Puerta de Madrid, 28.5.2016

sábado, 14 de mayo de 2016

Discursos alcalainos de 1816



Discursos alcalaínos de 1816

     Rastreo el año 1816 del Alcalá de Henares de hace dos siglos cabales. Son los años que siguen a la Guerra de la Independencia, la que conmemorábamos el pasado día 2. Son los primeros años de la paz, de la remontada, de la superación. Alcalá había sido saqueada por las tropas napoleónicas. Sus habitantes habían sido humillados de una u otra forma. Afrancesarse era comer. Muchos fueron obligados a llevar correos a las tropas francesas, apostadas en lugares inverosímiles y peligrosos, tapándose de los suyos, los guerrilleros que les escudriñan, encubriendo la traición por caminos y vericuetos y portando la vergüenza que les humilla, a la que han tenido que acceder ante las terribles amenazas contra sus familias.

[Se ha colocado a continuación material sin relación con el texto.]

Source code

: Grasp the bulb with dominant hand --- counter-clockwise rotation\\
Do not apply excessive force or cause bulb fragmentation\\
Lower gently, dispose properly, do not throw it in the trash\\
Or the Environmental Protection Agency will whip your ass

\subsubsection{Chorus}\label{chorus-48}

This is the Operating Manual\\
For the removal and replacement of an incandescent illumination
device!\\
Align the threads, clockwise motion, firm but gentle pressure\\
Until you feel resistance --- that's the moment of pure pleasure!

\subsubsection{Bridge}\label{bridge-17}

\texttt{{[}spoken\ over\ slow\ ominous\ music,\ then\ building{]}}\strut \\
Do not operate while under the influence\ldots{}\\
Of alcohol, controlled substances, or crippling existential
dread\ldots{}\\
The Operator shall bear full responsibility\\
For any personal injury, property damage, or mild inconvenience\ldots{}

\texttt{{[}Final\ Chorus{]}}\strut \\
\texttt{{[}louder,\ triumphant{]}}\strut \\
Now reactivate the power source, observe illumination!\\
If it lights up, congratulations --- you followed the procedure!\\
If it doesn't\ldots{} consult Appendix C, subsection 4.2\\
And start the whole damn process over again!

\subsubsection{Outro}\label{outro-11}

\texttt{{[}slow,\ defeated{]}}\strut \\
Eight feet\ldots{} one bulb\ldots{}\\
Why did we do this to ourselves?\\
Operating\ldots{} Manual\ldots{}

Otros han tenido que negar el cobijo a algún guerrillero: el castigo es horrendo, además de hundirle la casa. Los alcalaínos humillados, los que soportaron las violaciones de aquella terrible noche, los robados, los sableados, los extorsionados, todos, empiezan a levantar su cerviz gacha en aquel año de 1816.




     Pero a los alcalaínos, después de la guerra de la Independencia, les entró un mal aire, un ‘soplao’ raso: en 1814 les llegó el triste murmullo de que la Universidad complutense se la llevaban a Madrid. La juventud estudiantil de España que reanudaba despacio su retorno, se la arrancaban después de siglos. Aquello era el anuncio de la tristeza, de la inactividad, del cierre, de la quiebra de libreros y mesoneros, de pantaloneras y barberos, de tahoneros y calceros… Y contra aquel anuncio del Estado contesta la municipalidad y la propia Universidad con la palabra lánguida y decadente de aquella fecha. Pero la suerte estaba echada y el veneno prendido. A la Universidad, aquí, le quedaban veinte años



     Así las cosas, dentro del nuevo orden, hubo de pedirse autorización al rey Fernando VII para llevar a cabo un acto de acción de gracias a las Santas Formas Incorruptas por la victoria frente a los franceses con el reconocimiento implícito al Empecinado. El entonces alcalde de Alcalá, Domingo Antonio de Escuza, recondujo las disposiciones recibidas para que el domingo 24 de marzo de 1816 se llevara a cabo en la Iglesia Magistral la solemne festividad de acción de gracias ante las Santísimas Formas por el final feliz de la guerra. El sermón estuvo a cargo de D. Pedro Francisco Oñero, racionero, director de ceremonias y capellán de las carmelitas de la Imagen, quien tomó como lema de su discurso las palabras bíblicas: Protegan urbem hace, et salvabo eam propter me (protegeré esta ciudad y yo mismo la salvaré)  Lo cual decía don Pedro cuando los alcalaínos de la cerviz gacha apenas podían levantar la mirada al púlpito donde se había encaramado, el púlpito negro adosado a la reja del presbiterio. Las calamidades estaban tan cerca que las celebraciones no cuajaban sobre el alma herida ni podían cuajar en esta iglesia expoliada, de la que ya no penden las diecisiete lámparas de plata que trajeron de la iglesia de los jesuitas expulsos. Es verdad que ya no está el usurpador en la calle, por fin no está, pero la calle no es la misma de antes, no lo es.      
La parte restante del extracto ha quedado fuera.